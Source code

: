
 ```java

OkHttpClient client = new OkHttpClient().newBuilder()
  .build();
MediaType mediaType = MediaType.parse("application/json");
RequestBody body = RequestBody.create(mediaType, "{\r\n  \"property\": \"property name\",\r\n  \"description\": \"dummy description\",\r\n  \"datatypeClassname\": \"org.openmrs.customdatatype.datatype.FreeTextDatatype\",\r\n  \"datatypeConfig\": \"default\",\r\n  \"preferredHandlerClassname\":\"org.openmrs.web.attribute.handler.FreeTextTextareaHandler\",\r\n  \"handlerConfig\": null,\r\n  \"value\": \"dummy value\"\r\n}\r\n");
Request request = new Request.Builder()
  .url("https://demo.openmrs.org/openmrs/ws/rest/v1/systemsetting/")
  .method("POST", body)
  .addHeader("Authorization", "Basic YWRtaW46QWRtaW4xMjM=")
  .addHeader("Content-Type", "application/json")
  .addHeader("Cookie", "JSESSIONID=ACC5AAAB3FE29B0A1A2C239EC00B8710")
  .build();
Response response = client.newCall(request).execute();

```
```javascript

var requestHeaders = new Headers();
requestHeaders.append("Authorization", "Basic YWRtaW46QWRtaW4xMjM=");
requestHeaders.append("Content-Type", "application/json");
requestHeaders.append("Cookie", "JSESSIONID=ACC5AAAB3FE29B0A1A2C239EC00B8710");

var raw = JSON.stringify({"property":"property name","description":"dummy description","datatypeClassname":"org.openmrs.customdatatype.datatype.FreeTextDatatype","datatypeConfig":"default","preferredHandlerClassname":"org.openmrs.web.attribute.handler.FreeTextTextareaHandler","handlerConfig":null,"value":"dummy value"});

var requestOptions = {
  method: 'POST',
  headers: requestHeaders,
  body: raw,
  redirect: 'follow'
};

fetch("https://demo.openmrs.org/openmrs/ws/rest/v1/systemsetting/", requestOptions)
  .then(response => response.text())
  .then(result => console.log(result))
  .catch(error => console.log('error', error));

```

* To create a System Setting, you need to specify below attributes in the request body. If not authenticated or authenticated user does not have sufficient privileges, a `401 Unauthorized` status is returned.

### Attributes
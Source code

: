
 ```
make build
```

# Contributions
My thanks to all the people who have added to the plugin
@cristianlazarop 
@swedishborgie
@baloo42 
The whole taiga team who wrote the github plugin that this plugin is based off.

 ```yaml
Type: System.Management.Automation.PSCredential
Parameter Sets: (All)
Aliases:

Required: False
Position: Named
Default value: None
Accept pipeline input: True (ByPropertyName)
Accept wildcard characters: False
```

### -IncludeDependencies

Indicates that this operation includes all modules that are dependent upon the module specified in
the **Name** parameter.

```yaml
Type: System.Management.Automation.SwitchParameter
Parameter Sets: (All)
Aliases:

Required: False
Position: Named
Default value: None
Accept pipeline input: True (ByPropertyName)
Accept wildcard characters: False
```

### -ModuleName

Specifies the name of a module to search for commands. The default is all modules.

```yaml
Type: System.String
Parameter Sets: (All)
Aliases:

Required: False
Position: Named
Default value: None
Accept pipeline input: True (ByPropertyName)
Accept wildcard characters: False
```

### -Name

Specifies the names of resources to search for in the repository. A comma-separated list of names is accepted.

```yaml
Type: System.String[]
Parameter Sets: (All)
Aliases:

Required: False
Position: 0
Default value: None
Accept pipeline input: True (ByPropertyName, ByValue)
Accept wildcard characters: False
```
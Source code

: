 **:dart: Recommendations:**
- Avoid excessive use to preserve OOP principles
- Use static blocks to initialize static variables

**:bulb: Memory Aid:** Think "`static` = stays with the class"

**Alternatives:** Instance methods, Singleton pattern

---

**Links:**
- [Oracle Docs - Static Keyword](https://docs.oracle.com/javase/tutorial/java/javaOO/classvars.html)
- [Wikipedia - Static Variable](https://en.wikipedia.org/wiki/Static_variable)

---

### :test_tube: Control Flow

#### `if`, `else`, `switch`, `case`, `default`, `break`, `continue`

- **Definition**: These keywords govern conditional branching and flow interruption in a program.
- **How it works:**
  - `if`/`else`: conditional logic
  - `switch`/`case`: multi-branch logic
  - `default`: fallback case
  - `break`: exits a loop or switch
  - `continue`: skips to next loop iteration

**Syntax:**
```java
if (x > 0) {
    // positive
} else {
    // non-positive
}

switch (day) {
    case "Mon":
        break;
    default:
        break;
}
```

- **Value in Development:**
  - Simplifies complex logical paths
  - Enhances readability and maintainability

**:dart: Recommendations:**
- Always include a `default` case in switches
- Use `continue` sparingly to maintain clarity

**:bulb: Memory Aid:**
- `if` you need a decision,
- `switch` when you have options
::::::
#### PROBLEM DETAILS
In the records above, some lines may contain the word "bulb"; copy every one of them.

#### SOLUTION FOR THIS PROBLEM
**:bulb: Memory Aid:** Think "`static` = stays with the class"
**:bulb: Memory Aid:**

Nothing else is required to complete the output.